George forked a few of them. He lifted them to his mouth.
The young housekeeper, whom he greeted in the hall earlier, ran toward him with her face appearing alarmed. “Poison! Poison!” she shrieked. “The peas is poisoned!”
Chapter Thirty-Six
A Traitor Among Us
… guard against the impostures of pretended patriotism …
—GEORGE WASHINGTON
YONKERS-ON-HUDSON
JULY 1776
Lulu, all freckled innocence and pure cream skin, sat up straight on a cushioned bench. She appeared quite graceful in an ivory floral gown that Mary had made for her. An unexpected picture, considering her choice of language: “Dastardly maggot of a fella. Mum woulda spit on him as he hung from the gallows.” She feigned expectorating from her lips.
Mary would have her act more in accordance with her place in high society now; however, in truth she agreed with such an action, and about Rosie—yes, she would have spit on him.
Lulu continued reading aloud, albeit slowly, pronouncing each syllable, from the New-York Gazette:
In the forenoon was executed in the field, near the
Bowry Lane (in the presence of near twenty
thousand spectators) soldier Thomas Hickey, belonging to his
Excellency General Washington’s guards, for mutiny
and conspiracy; being one of those who formed and
was soon to have put in execution, that horrid plot of
assassination.
Mary let out a deep breath.

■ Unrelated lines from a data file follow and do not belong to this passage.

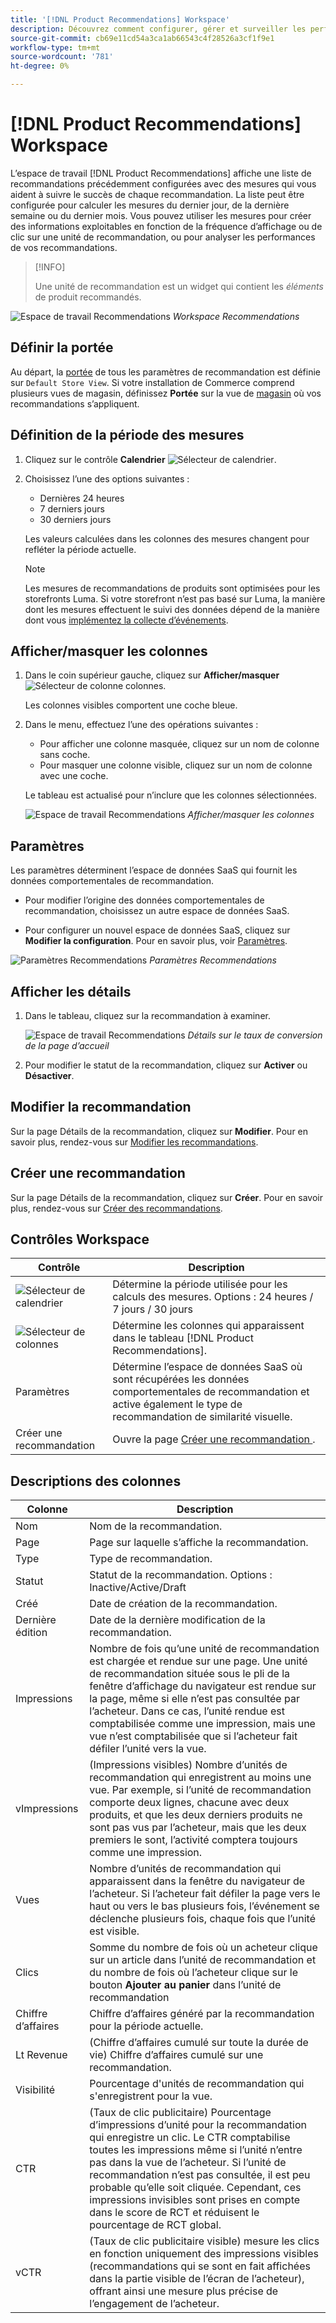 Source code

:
 ```yaml
---
title: '[!DNL Product Recommendations] Workspace'
description: Découvrez comment configurer, gérer et surveiller les performances des recommandations de produits.
source-git-commit: cb69e11cd54a3ca1ab66543c4f28526a3cf1f9e1
workflow-type: tm+mt
source-wordcount: '781'
ht-degree: 0%

---
```


# [!DNL Product Recommendations] Workspace

L’espace de travail [!DNL Product Recommendations] affiche une liste de recommandations précédemment configurées avec des mesures qui vous aident à suivre le succès de chaque recommandation. La liste peut être configurée pour calculer les mesures du dernier jour, de la dernière semaine ou du dernier mois. Vous pouvez utiliser les mesures pour créer des informations exploitables en fonction de la fréquence d’affichage ou de clic sur une unité de recommandation, ou pour analyser les performances de vos recommandations.

>[!INFO]
>
>Une unité de recommandation est un widget qui contient les _éléments_ de produit recommandés.

![Espace de travail Recommendations](assets/workspace.png)
_Workspace Recommendations_

## Définir la portée

Au départ, la [portée](https://experienceleague.adobe.com/docs/commerce-admin/start/setup/websites-stores-views.html) de tous les paramètres de recommandation est définie sur `Default Store View`. Si votre installation de Commerce comprend plusieurs vues de magasin, définissez **Portée** sur la vue de [magasin](https://experienceleague.adobe.com/docs/commerce-admin/start/setup/websites-stores-views.html#scope-settings) où vos recommandations s’appliquent.

## Définition de la période des mesures

1. Cliquez sur le contrôle **Calendrier** ![Sélecteur de calendrier](assets/icon-calendar.png).

1. Choisissez l’une des options suivantes :

   - Dernières 24 heures
   - 7 derniers jours
   - 30 derniers jours

   Les valeurs calculées dans les colonnes des mesures changent pour refléter la période actuelle.

   >[!NOTE]
   >
   >Les mesures de recommandations de produits sont optimisées pour les storefronts Luma. Si votre storefront n’est pas basé sur Luma, la manière dont les mesures effectuent le suivi des données dépend de la manière dont vous [implémentez la collecte d’événements](events.md).

## Afficher/masquer les colonnes

1. Dans le coin supérieur gauche, cliquez sur **Afficher/masquer** ![Sélecteur de colonne](assets/icon-show-hide-columns.png) colonnes.

   Les colonnes visibles comportent une coche bleue.

1. Dans le menu, effectuez l’une des opérations suivantes :

   - Pour afficher une colonne masquée, cliquez sur un nom de colonne sans coche.
   - Pour masquer une colonne visible, cliquez sur un nom de colonne avec une coche.

   Le tableau est actualisé pour n’inclure que les colonnes sélectionnées.

   ![Espace de travail Recommendations](assets/workspace-select-columns.png)
   _Afficher/masquer les colonnes_

## Paramètres

Les paramètres déterminent l’espace de données SaaS qui fournit les données comportementales de recommandation.

- Pour modifier l’origine des données comportementales de recommandation, choisissez un autre espace de données SaaS.

- Pour configurer un nouvel espace de données SaaS, cliquez sur **Modifier la configuration**. Pour en savoir plus, voir [Paramètres](settings.md).

![Paramètres Recommendations](assets/settings.png)
_Paramètres Recommendations_

## Afficher les détails

1. Dans le tableau, cliquez sur la recommandation à examiner.

   ![Espace de travail Recommendations](assets/recommendation-detail.png)
   _Détails sur le taux de conversion de la page d’accueil_

1. Pour modifier le statut de la recommandation, cliquez sur **Activer** ou **Désactiver**.

## Modifier la recommandation

Sur la page Détails de la recommandation, cliquez sur **Modifier**. Pour en savoir plus, rendez-vous sur [Modifier les recommandations](edit.md).

## Créer une recommandation

Sur la page Détails de la recommandation, cliquez sur **Créer**. Pour en savoir plus, rendez-vous sur [Créer des recommandations](create.md).

## Contrôles Workspace

| Contrôle | Description |
|---|---|
| ![ Sélecteur de calendrier ](assets/icon-calendar.png) | Détermine la période utilisée pour les calculs des mesures. Options : 24 heures / 7 jours / 30 jours |
| ![Sélecteur de colonnes](assets/icon-show-hide-columns.png) | Détermine les colonnes qui apparaissent dans le tableau [!DNL Product Recommendations]. |
| Paramètres | Détermine l’espace de données SaaS où sont récupérées les données comportementales de recommandation et active également le type de recommandation de similarité visuelle. |
| Créer une recommandation | Ouvre la page [ Créer une recommandation ](create.md). |

## Descriptions des colonnes

| Colonne | Description |
|---|---|
| Nom | Nom de la recommandation. |
| Page | Page sur laquelle s’affiche la recommandation. |
| Type | Type de recommandation. |
| Statut | Statut de la recommandation. Options : Inactive/Active/Draft |
| Créé | Date de création de la recommandation. |
| Dernière édition | Date de la dernière modification de la recommandation. |
| Impressions | Nombre de fois qu’une unité de recommandation est chargée et rendue sur une page. Une unité de recommandation située sous le pli de la fenêtre d’affichage du navigateur est rendue sur la page, même si elle n’est pas consultée par l’acheteur. Dans ce cas, l’unité rendue est comptabilisée comme une impression, mais une vue n’est comptabilisée que si l’acheteur fait défiler l’unité vers la vue. |
| vImpressions | (Impressions visibles) Nombre d’unités de recommandation qui enregistrent au moins une vue. Par exemple, si l’unité de recommandation comporte deux lignes, chacune avec deux produits, et que les deux derniers produits ne sont pas vus par l’acheteur, mais que les deux premiers le sont, l’activité comptera toujours comme une impression. |
| Vues | Nombre d’unités de recommandation qui apparaissent dans la fenêtre du navigateur de l’acheteur. Si l’acheteur fait défiler la page vers le haut ou vers le bas plusieurs fois, l’événement se déclenche plusieurs fois, chaque fois que l’unité est visible. |
| Clics | Somme du nombre de fois où un acheteur clique sur un article dans l’unité de recommandation et du nombre de fois où l’acheteur clique sur le bouton **Ajouter au panier** dans l’unité de recommandation |
| Chiffre d’affaires | Chiffre d’affaires généré par la recommandation pour la période actuelle. |
| Lt Revenue | (Chiffre d’affaires cumulé sur toute la durée de vie) Chiffre d’affaires cumulé sur une recommandation. |
| Visibilité | Pourcentage d&#39;unités de recommandation qui s&#39;enregistrent pour la vue. |
| CTR | (Taux de clic publicitaire) Pourcentage d’impressions d’unité pour la recommandation qui enregistre un clic. Le CTR comptabilise toutes les impressions même si l’unité n’entre pas dans la vue de l’acheteur. Si l’unité de recommandation n’est pas consultée, il est peu probable qu’elle soit cliquée. Cependant, ces impressions invisibles sont prises en compte dans le score de RCT et réduisent le pourcentage de RCT global. |
| vCTR | (Taux de clic publicitaire visible) mesure les clics en fonction uniquement des impressions visibles (recommandations qui se sont en fait affichées dans la partie visible de l’écran de l’acheteur), offrant ainsi une mesure plus précise de l’engagement de l’acheteur. |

The Hickey plot—it could have killed him, she thought.
“Peas! I ne’er liked those bum vegetables anyhows.” Lulu turned the page to continue her pronouncing; Mary had her do this each day to improve her reading. She was advancing quickly, as she worked through the sounds of each word:
This day the CONTINENTAL CONGRESS declared
the UNITED COLONIES FREE and INDEPENDENT
STATES.
“What’s it mean?” asked Lulu.
“Why, it means that freedom … true freedom is soon to come.”

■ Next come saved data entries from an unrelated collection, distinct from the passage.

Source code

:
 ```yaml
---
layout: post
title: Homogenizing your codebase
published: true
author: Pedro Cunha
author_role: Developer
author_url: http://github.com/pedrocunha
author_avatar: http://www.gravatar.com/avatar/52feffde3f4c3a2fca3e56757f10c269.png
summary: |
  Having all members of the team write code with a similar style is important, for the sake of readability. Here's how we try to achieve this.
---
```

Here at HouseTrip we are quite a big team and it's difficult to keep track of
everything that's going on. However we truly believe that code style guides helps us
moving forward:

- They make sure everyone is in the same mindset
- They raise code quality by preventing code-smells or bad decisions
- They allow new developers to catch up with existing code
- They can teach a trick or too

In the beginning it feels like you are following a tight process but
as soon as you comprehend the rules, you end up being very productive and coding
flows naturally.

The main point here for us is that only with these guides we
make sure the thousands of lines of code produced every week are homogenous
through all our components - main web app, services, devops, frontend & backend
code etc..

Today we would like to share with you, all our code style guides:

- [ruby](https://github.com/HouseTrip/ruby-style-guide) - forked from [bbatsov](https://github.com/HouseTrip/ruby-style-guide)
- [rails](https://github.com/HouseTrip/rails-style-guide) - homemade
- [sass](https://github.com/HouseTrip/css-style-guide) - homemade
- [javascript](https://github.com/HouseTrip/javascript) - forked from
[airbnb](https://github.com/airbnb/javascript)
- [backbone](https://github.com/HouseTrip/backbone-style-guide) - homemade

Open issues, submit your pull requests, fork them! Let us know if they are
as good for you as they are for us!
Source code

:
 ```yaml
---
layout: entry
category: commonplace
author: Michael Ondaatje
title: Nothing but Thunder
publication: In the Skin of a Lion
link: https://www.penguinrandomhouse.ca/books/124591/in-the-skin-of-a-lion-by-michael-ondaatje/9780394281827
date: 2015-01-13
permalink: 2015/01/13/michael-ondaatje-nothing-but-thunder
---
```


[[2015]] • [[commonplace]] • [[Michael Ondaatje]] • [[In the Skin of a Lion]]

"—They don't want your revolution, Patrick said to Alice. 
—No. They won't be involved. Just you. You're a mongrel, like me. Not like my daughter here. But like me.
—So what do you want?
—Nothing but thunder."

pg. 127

“To your birthday!” exclaimed Susannah, raising a glass in a toast as she entered the east parlor. A footman carried in a tray with three drinks, each glass with the family’s engraved silver medal seal—a lion emerging from a coronet.

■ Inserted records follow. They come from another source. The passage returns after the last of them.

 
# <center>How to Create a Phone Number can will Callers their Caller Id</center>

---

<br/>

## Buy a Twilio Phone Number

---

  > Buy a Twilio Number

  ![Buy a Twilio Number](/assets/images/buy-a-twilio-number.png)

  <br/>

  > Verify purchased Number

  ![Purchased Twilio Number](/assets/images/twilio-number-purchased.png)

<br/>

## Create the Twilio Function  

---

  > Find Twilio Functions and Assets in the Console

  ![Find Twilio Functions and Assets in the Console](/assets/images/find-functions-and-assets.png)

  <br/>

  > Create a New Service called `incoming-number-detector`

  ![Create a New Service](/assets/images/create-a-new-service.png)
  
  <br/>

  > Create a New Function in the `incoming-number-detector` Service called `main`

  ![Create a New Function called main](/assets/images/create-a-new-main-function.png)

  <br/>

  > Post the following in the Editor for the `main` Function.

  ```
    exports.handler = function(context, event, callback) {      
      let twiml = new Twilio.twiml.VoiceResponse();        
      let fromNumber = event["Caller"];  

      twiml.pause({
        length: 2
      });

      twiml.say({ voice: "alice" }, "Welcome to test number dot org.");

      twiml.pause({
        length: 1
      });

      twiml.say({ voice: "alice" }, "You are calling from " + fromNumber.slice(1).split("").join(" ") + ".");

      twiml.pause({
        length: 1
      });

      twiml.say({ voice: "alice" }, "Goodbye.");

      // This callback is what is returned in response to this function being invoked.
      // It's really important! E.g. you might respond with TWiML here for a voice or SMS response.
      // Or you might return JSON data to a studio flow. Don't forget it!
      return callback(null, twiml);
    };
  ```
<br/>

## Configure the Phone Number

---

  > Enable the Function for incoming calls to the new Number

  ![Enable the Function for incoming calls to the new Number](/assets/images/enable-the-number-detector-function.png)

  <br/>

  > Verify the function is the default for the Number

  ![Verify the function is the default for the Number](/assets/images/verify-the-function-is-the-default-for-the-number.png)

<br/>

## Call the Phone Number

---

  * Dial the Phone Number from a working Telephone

“Must we still celebrate when reaching my stage in life?” replied Mary, picking up a glass of Madeira and handing one to Lulu.
“Sluice your gob,” Lulu said loudly.
Susannah looked dumbfounded.
Mary laughed.
Lulu gulped. “I woulda chosen calibogus if it was me choosin’.”
“You drink rum, girl?” asked a perplexed-looking Susannah.
“Who else will be joining us?” Mary asked this question coyly, knowing full well whom they planned to introduce to Lulu.
Susannah looked at Mary with a gleam in her eye as a strapping young fellow walked through the doorway. “Lulu Sherwood, may I introduce you to Nathaniel Gist.”
“Is he a beard splitter?” whispered Lulu to Mary.
“No, he is not a ladies’ man,” Mary quietly responded. “He’s a gentleman. We wouldn’t introduce you to him if we didn’t think so.”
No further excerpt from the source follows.